I told people to think of HDF5 as XML for numerical data. It makes time consuming and error prone parser and emitter development obsolete. This is especially important for us since data is exchanged between Fortran and Java programs. Hence for a given ASCII file there are two implementations of each emitter and parser, which makes $(1+2)*2 = 6$ (for each of the 2 emitters there are the emitter itself and 2 parsers involved) combinations of entities that can go wrong. This is just the production code, as we also use some C++ to create plugins for proprietary applications, Matlab for algorithm RAD and debugging, python for data visualization with Mayavi2 where Matlab doesn’t fit the needs. That makes $(1+5)*5 = 30$ . If there are N ASCII formats to exchange data that makes $30*N$ ways to screw up just for exchanging data.

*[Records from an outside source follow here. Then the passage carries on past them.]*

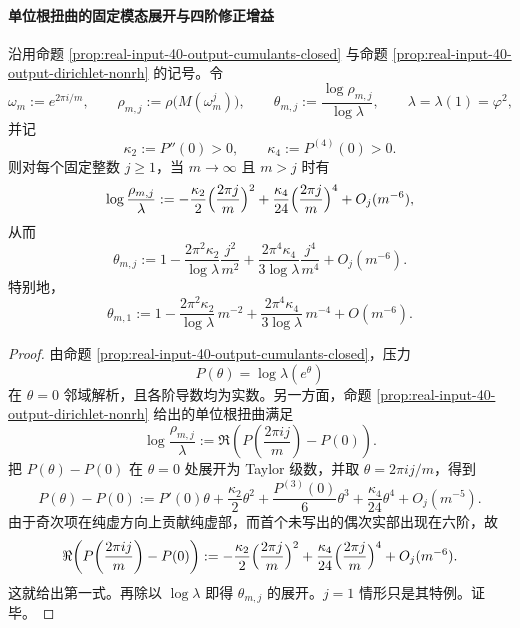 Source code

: \paragraph{单位根扭曲的固定模态展开与四阶修正增益}

\begin{theorem}[固定单位根模态误差指数的四阶展开]\label{thm:xi-output-potential-dirichlet-fixed-j-fourth-order}
沿用命题 \ref{prop:real-input-40-output-cumulants-closed} 与命题 \ref{prop:real-input-40-output-dirichlet-nonrh} 的记号。令
\[
\omega_m:=e^{2\pi i/m},
\qquad
\rho_{m,j}:=\rho\!\bigl(M(\omega_m^j)\bigr),
\qquad
\theta_{m,j}:=\frac{\log \rho_{m,j}}{\log \lambda},
\qquad
\lambda=\lambda(1)=\varphi^2,
\]
并记
\[
\kappa_2:=P''(0)>0,
\qquad
\kappa_4:=P^{(4)}(0)>0.
\]
则对每个固定整数 \(j\ge 1\)，当 \(m\to\infty\) 且 \(m>j\) 时有
\[
\log\frac{\rho_{m,j}}{\lambda}
:=
-\frac{\kappa_2}{2}\Bigl(\frac{2\pi j}{m}\Bigr)^2
+\frac{\kappa_4}{24}\Bigl(\frac{2\pi j}{m}\Bigr)^4
+O_j(m^{-6}),
\]
从而
\[
\boxed{\;
\theta_{m,j}
:=
1-\frac{2\pi^2\kappa_2}{\log\lambda}\frac{j^2}{m^2}
+\frac{2\pi^4\kappa_4}{3\log\lambda}\frac{j^4}{m^4}
+O_j(m^{-6}).\;}
\]
特别地，
\[
\boxed{\;
\theta_{m,1}
:=
1-\frac{2\pi^2\kappa_2}{\log\lambda}\,m^{-2}
+\frac{2\pi^4\kappa_4}{3\log\lambda}\,m^{-4}
+O(m^{-6}).\;}
\]
\end{theorem}
\begin{proof}
由命题 \ref{prop:real-input-40-output-cumulants-closed}，压力
\[
P(\theta)=\log \lambda(e^\theta)
\]
在 \(\theta=0\) 邻域解析，且各阶导数均为实数。另一方面，命题 \ref{prop:real-input-40-output-dirichlet-nonrh} 给出的单位根扭曲满足
\[
\log\frac{\rho_{m,j}}{\lambda}
:=
\Re\!\left(P\!\left(\frac{2\pi i j}{m}\right)-P(0)\right).
\]
把 \(P(\theta)-P(0)\) 在 \(\theta=0\) 处展开为 Taylor 级数，并取
\(
\theta=2\pi i j/m
\)，得到
\[
P(\theta)-P(0)
:=
P'(0)\theta+\frac{\kappa_2}{2}\theta^2+\frac{P^{(3)}(0)}{6}\theta^3
+\frac{\kappa_4}{24}\theta^4+O_j(m^{-5}).
\]
由于奇次项在纯虚方向上贡献纯虚部，而首个未写出的偶次实部出现在六阶，故
\[
\Re\!\left(P\!\left(\frac{2\pi i j}{m}\right)-P(0)\right)
:=
-\frac{\kappa_2}{2}\Bigl(\frac{2\pi j}{m}\Bigr)^2
+\frac{\kappa_4}{24}\Bigl(\frac{2\pi j}{m}\Bigr)^4
+O_j(m^{-6}).
\]
这就给出第一式。再除以 \(\log \lambda\) 即得 \(\theta_{m,j}\) 的展开。\(j=1\) 情形只是其特例。证毕。
\end{proof}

With HDF5 parsing and emitting is taken care of. Matlab supports HDF5 (though only a subset) natively, for python there is h5py.
The downside is that HDF5 adds complexity to the build process, since its not just Fortran code that needs to be built. But this works out pretty well since I’ve also put a lot of effort into the fortran90 support in CMake and successfully advertised the use of it for our Fortran builds. But thats a story for another posting ^^.